2. Que el colesterol aumentado en la sangre produce mayor mortalidad, y
que disminuir el colesterol prolonga la vida tiene también evidencias contradictorias y muchas excepciones para ser tomadas como afirmaciones ciertas.
La asociación entre colesterol total y todas las causas de mortalidad fue despreciable para pacientes entre 50 y 70 años y nula para 80 años en el estudio de Kronmal5.Tampoco se encontró asociación entre colesterol y mortalidad coronaria en pacientes de 70 años6. En mujeres francesas, las con mayor colesterol tuvieron la mortalidad más baja7.

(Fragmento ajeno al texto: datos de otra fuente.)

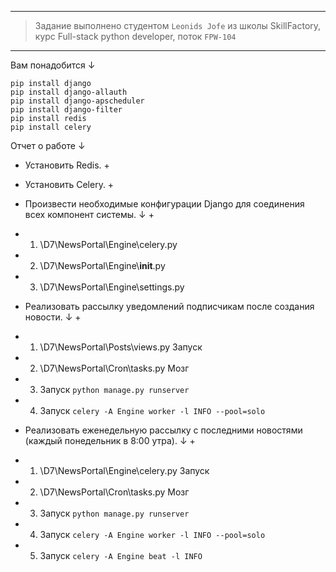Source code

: ----------------------------------------------------------------------------------------------------------------------
> Задание выполнено студентом ```Leonids Jofe``` из школы SkillFactory, курс Full-stack python developer, поток ```FPW-104```
----------------------------------------------------------------------------------------------------------------------

Вам понадобится ↓
```
pip install django
pip install django-allauth
pip install django-apscheduler
pip install django-filter
pip install redis
pip install celery
```

Отчет о работе ↓
- Установить Redis. +
- Установить Celery. +

- Произвести необходимые конфигурации Django для соединения всех компонент системы. ↓ +
- 1. \D7\NewsPortal\Engine\celery.py
- 2. \D7\NewsPortal\Engine\\__init__.py
- 3. \D7\NewsPortal\Engine\settings.py

- Реализовать рассылку уведомлений подписчикам после создания новости. ↓ +
- 1. \D7\NewsPortal\Posts\views.py Запуск
- 2. \D7\NewsPortal\Cron\tasks.py Мозг
- 3. Запуск ```python manage.py runserver```
- 4. Запуск ```celery -A Engine worker -l INFO --pool=solo```

- Реализовать еженедельную рассылку с последними новостями (каждый понедельник в 8:00 утра). ↓ +
- 1. \D7\NewsPortal\Engine\celery.py Запуск
- 2. \D7\NewsPortal\Cron\tasks.py Мозг
- 3. Запуск ```python manage.py runserver```
- 4. Запуск ```celery -A Engine worker -l INFO --pool=solo```
- 5. Запуск ```celery -A Engine beat -l INFO```
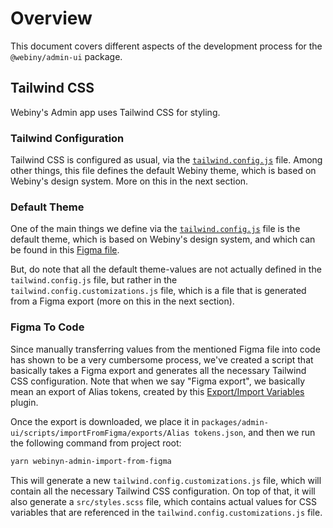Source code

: # Overview
This document covers different aspects of the development process for the `@webiny/admin-ui` package.

## Tailwind CSS
Webiny's Admin app uses Tailwind CSS for styling.

### Tailwind Configuration
Tailwind CSS is configured as usual, via the [`tailwind.config.js`](./tailwind.config.js) file. Among other things, this file defines the default Webiny theme, which is based on Webiny's design system. More on this in the next section.

### Default Theme
One of the main things we define via the [`tailwind.config.js`](./tailwind.config.js) file is the default theme, which is based on Webiny's design system, and which can be found in this [Figma file](https://www.figma.com/file/f0QUDWX37Kt5X53eltTRiT/Webiny-Design-System?type=design&node-id=127-26352&mode=design&t=nhoOU7NamjWvImoW-0). 

But, do note that all the default theme-values are not actually defined in the `tailwind.config.js` file, but rather in the `tailwind.config.customizations.js` file, which is a file that is generated from a Figma export (more on this in the next section).

### Figma To Code
Since manually transferring values from the mentioned Figma file into code has shown to be a very cumbersome process, we've created a script that basically takes a Figma export and generates all the necessary Tailwind CSS configuration. Note that when we say "Figma export", we basically mean an export of Alias tokens, created by this [Export/Import Variables](https://www.figma.com/community/plugin/1256972111705530093/export-import-variables) plugin.

Once the export is downloaded, we place it in `packages/admin-ui/scripts/importFromFigma/exports/Alias tokens.json`, and then we run the following command from project root:

```bash
yarn webinyn-admin-import-from-figma
```

This will generate a new `tailwind.config.customizations.js` file, which will contain all the necessary Tailwind CSS configuration. On top of that, it will also generate a `src/styles.scss` file, which contains actual values for CSS variables that are referenced in the `tailwind.config.customizations.js` file.
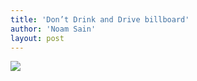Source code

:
 ```yaml
---
title: 'Don’t Drink and Drive billboard'
author: 'Noam Sain'
layout: post
---
```


[![](http://1.bp.blogspot.com/_8aN4krk1nsk/S234Ka8AYMI/AAAAAAAAAXc/t18AtNtCmu0/s400/image-13.jpg)](http://1.bp.blogspot.com/_8aN4krk1nsk/S234Ka8AYMI/AAAAAAAAAXc/t18AtNtCmu0/s1600-h/image-13.jpg)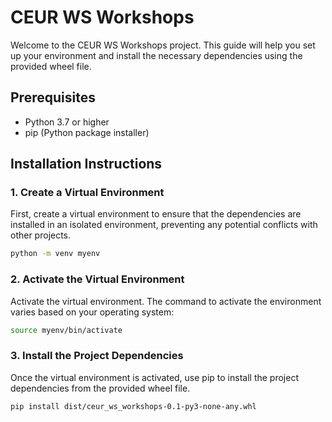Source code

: # CEUR WS Workshops

Welcome to the CEUR WS Workshops project. This guide will help you set up your environment and install the necessary dependencies using the provided wheel file.

## Prerequisites

- Python 3.7 or higher
- pip (Python package installer)

## Installation Instructions

### 1. Create a Virtual Environment

First, create a virtual environment to ensure that the dependencies are installed in an isolated environment, preventing any potential conflicts with other projects.

```sh
python -m venv myenv
```

### 2. Activate the Virtual Environment 

Activate the virtual environment. The command to activate the environment varies based on your operating system:

```sh
source myenv/bin/activate
```

### 3. Install the Project Dependencies 

Once the virtual environment is activated, use pip to install the project dependencies from the provided wheel file.

```sh
pip install dist/ceur_ws_workshops-0.1-py3-none-any.whl
```


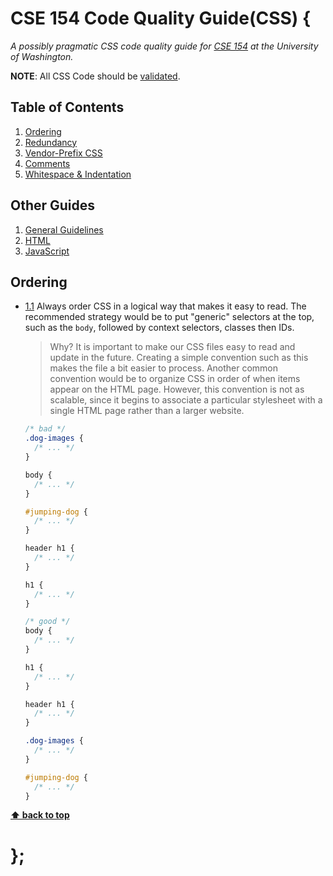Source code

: # CSE 154 Code Quality Guide(CSS) {

*A possibly pragmatic CSS code quality guide for [CSE 154](https://cs.washington.edu/154) at the University of Washington.*

**NOTE**: All CSS Code should be [validated](https://jigsaw.w3.org/css-validator/#validate_by_input).

## Table of Contents

  1. [Ordering](#ordering)
  1. [Redundancy](#redundancy)
  1. [Vendor-Prefix CSS](#vendor-prefix-css)
  1. [Comments](#comments)
  1. [Whitespace & Indentation](#whitespace--indentation)

## Other Guides
  1. [General Guidelines](README.md)
  1. [HTML](HTML.md)
  1. [JavaScript](javascript.md)

## Ordering

  <a name="selector-ordering"></a><a name="1.1"></a>
  - [1.1](#selector-ordering) Always order CSS in a logical way that makes it easy to read. The recommended strategy would be to put "generic" selectors at the top, such as the `body`, followed by context selectors, classes then IDs.

    > Why? It is important to make our CSS files easy to read and update in the future. Creating a simple convention such as this makes the file a bit easier to process. Another common convention would be to organize CSS in order of when items appear on the HTML page. However, this convention is not as scalable, since it begins to associate a particular stylesheet with a single HTML page rather than a larger website.

    ```css
    /* bad */
    .dog-images {
      /* ... */
    }

    body {
      /* ... */
    }

    #jumping-dog {
      /* ... */
    }

    header h1 {
      /* ... */
    }

    h1 {
      /* ... */
    }
    ```

    ```CSS
    /* good */
    body {
      /* ... */
    }

    h1 {
      /* ... */
    }

    header h1 {
      /* ... */
    }

    .dog-images {
      /* ... */
    }

    #jumping-dog {
      /* ... */
    }
    ```

**[⬆ back to top](#table-of-contents)**

# };

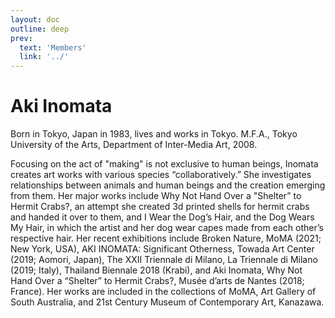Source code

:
 ```yaml
---
layout: doc
outline: deep
prev:
  text: 'Members'
  link: '../'
---
```


# Aki Inomata

Born in Tokyo, Japan in 1983, lives and works in Tokyo.
M.F.A., Tokyo University of the Arts, Department of Inter-Media Art, 2008.

Focusing on the act of "making" is not exclusive to human beings, Inomata creates art works with various species “collaboratively.” She investigates relationships between animals and human beings and the creation emerging from them.
Her major works include Why Not Hand Over a "Shelter” to Hermit Crabs?, an attempt she created 3d printed shells for hermit crabs and handed it over to them, and I Wear the Dog’s Hair, and the Dog Wears My Hair, in which the artist and her dog wear capes made from each other’s respective hair.
Her recent exhibitions include Broken Nature, MoMA (2021; New York, USA), AKI INOMATA: Significant Otherness, Towada Art Center (2019; Aomori, Japan), The XXII Triennale di Milano, La Triennale di Milano (2019; Italy), Thailand Biennale 2018 (Krabi), and Aki Inomata, Why Not Hand Over a “Shelter” to Hermit Crabs?, Musée d’arts de Nantes (2018; France).
Her works are included in the collections of MoMA, Art Gallery of South Australia, and 21st Century Museum of Contemporary Art, Kanazawa.
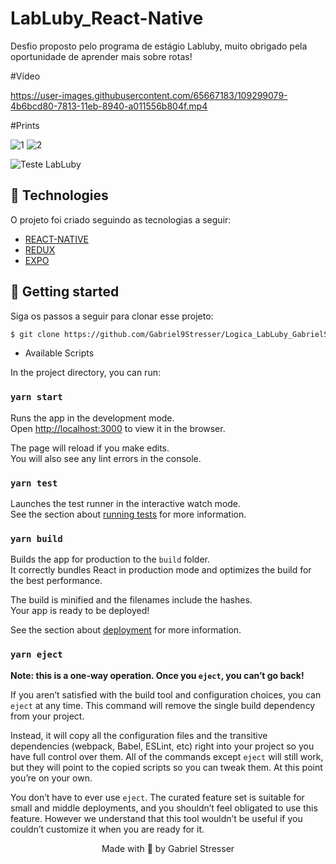# LabLuby_React-Native

Desfio proposto pelo programa de estágio Labluby, muito obrigado pela oportunidade de aprender mais sobre rotas!

#Vídeo
<!-- YOUTUBE:START -->
https://user-images.githubusercontent.com/65667183/109299079-4b6bcd80-7813-11eb-8940-a011556b804f.mp4
<!-- YOUTUBE:END-->

#Prints

![1](https://user-images.githubusercontent.com/65667183/109389862-25b2f700-78ed-11eb-99b1-51c0c4888cf9.png)
![2](https://user-images.githubusercontent.com/65667183/109389863-26e42400-78ed-11eb-96f5-07cd70d0f98b.png)


![Teste LabLuby](https://user-images.githubusercontent.com/65667183/109294658-3ccde800-780c-11eb-8dfb-bbbfc41a4e61.PNG)

## 🧪 Technologies

O projeto foi criado seguindo as tecnologias a seguir:

- [REACT-NATIVE](https://react-native.org/)
- [REDUX](https://redux.org)
- [EXPO](https://expo.org)

## 🚀 Getting started

Siga os passos a seguir para clonar esse projeto:

```bash
$ git clone https://github.com/Gabriel9Stresser/Logica_LabLuby_GabrielStresser.git && cd Logica_LabLuby_GabrielStresser
```

- Available Scripts

In the project directory, you can run:

### `yarn start`

Runs the app in the development mode.\
Open [http://localhost:3000](http://localhost:3000) to view it in the browser.

The page will reload if you make edits.\
You will also see any lint errors in the console.

### `yarn test`

Launches the test runner in the interactive watch mode.\
See the section about [running tests](https://facebook.github.io/create-react-app/docs/running-tests) for more information.

### `yarn build`

Builds the app for production to the `build` folder.\
It correctly bundles React in production mode and optimizes the build for the best performance.

The build is minified and the filenames include the hashes.\
Your app is ready to be deployed!

See the section about [deployment](https://facebook.github.io/create-react-app/docs/deployment) for more information.

### `yarn eject`

**Note: this is a one-way operation. Once you `eject`, you can’t go back!**

If you aren’t satisfied with the build tool and configuration choices, you can `eject` at any time. This command will remove the single build dependency from your project.

Instead, it will copy all the configuration files and the transitive dependencies (webpack, Babel, ESLint, etc) right into your project so you have full control over them. All of the commands except `eject` will still work, but they will point to the copied scripts so you can tweak them. At this point you’re on your own.

You don’t have to ever use `eject`. The curated feature set is suitable for small and middle deployments, and you shouldn’t feel obligated to use this feature. However we understand that this tool wouldn’t be useful if you couldn’t customize it when you are ready for it.

<p align="center">Made with 💜 by Gabriel Stresser</p>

En un estudio canadiense8, con un seguimiento a 12 años, tampoco hubo asociación entre colesterol sanguíneo y mortalidad coronaria.
En un estudio ruso, se observó -curiosamente- que los pacientes con colesterol total y colesterol LDL bajos tenían un mayor riesgo de muerte cardiovascular9.
Y en el clásico estudio Framingham a 30 años de seguimiento se encontró en personas sobre 50 años un sorprendente aumento de la mortalidad total y cardiovascular de 11 y 14% respectivamente por cada 1 mg/dl por año de caída del colesterol plasmático10.
Por otra parte,
el estudio de Lorgeril et al, que demostró una significativa reducción en eventos coronarios con la llamada «dieta mediterránea», no se acompañó de variaciones significativas de las concentraciones plasmáticas de colesterol11.
El reciente estudio de Schatz et al, también apunta a que disminuir mucho el colesterol tiene poca justificación científica12.
3. Que un colesterol LDL elevado en la sangre es causa principal de cardiopatía coronaria, y del mejor valor predictivo, y que debiera bajarse a un nivel óptimo de menos de 100 mg/dl es otra afirmación controvertida.
En primer término llama la atención que se haya construido una hipótesis tan duradera, a partir de una medición tan insegura e inexacta, como lo es el cálculo indirecto -a través de la fórmula de Friedewald– de la concentración de LDL colesterol, que se considera menos que ideal si se compara con la medición realizada por separación por ultracentrifugación13. El valor predictivo de la concentración del LDL colesterol queda dudoso en la publicación de Akosah et al, que mostró en hombres y mujeres con infarto agudo del miocardio, que la mayoría (86%) no mostró colesterol LDL elevado14. En un trabajo publicado por Wang et al15, el LDL no fue el mejor predictor, encontrándose la relación colesterol total /HDL colesterol más predictiva, resultado similar a una publicación previa de Kinosian et al16. En el reporte de Cui et al17, el LDL fue sólo un débil predictor.
La recomendación de alcanzar un colesterol LDL de menos de 100 mg/dl como óptimo no encuentra justificación,
ya que se demostró en el mismo estudio CARE que un colesterol LDL por debajo de 125 mg/dl no se asocia a mayor reducción en la tasa de eventos coronarios18.
4. Respecto a la recomendación de usar estatinas, incluso en prevención primaria, vale la pena agregar que no son tan milagrosas como se presentan. Recientemente, el Dr Collins, investigador principal del Heart Protection Study, con demasiado optimismo señaló que una estatina específica, por su efecto en la disminución del riesgo cardiovascular, era como la aspirina. Sin embargo es curioso que no haya mencionado que este costoso estudio -con aporte financiero de la industria farmacéutica y de 32 millones de dólares- haya mostrado resultados peores -en riesgo absoluto- que el estudio previo 4S19.
En resumen, creo que
es necesario insistir en que las mentadas recomendaciones, no son más que eso, y no deben constituir en ningún caso una norma a seguir.
Hay variadas evidencias, que no las apoyan o contradicen, por lo que una posición, al menos crítica, parece razonable.
Seguramente estos comentarios parecerán heréticos frente al dogma de la «hipótesis colesterol» y sus recomendaciones, pero estimo que el principio cartesiano de la duda siempre es bueno en el ámbito de la ciencia.
AUTOR: J. Alexis Lama, Importancia clínica de la hipercolesterolemia. Santiago de Chile, marzo de 2002. FUENTE Y COMENTARIOS: Revista Médica de Chile.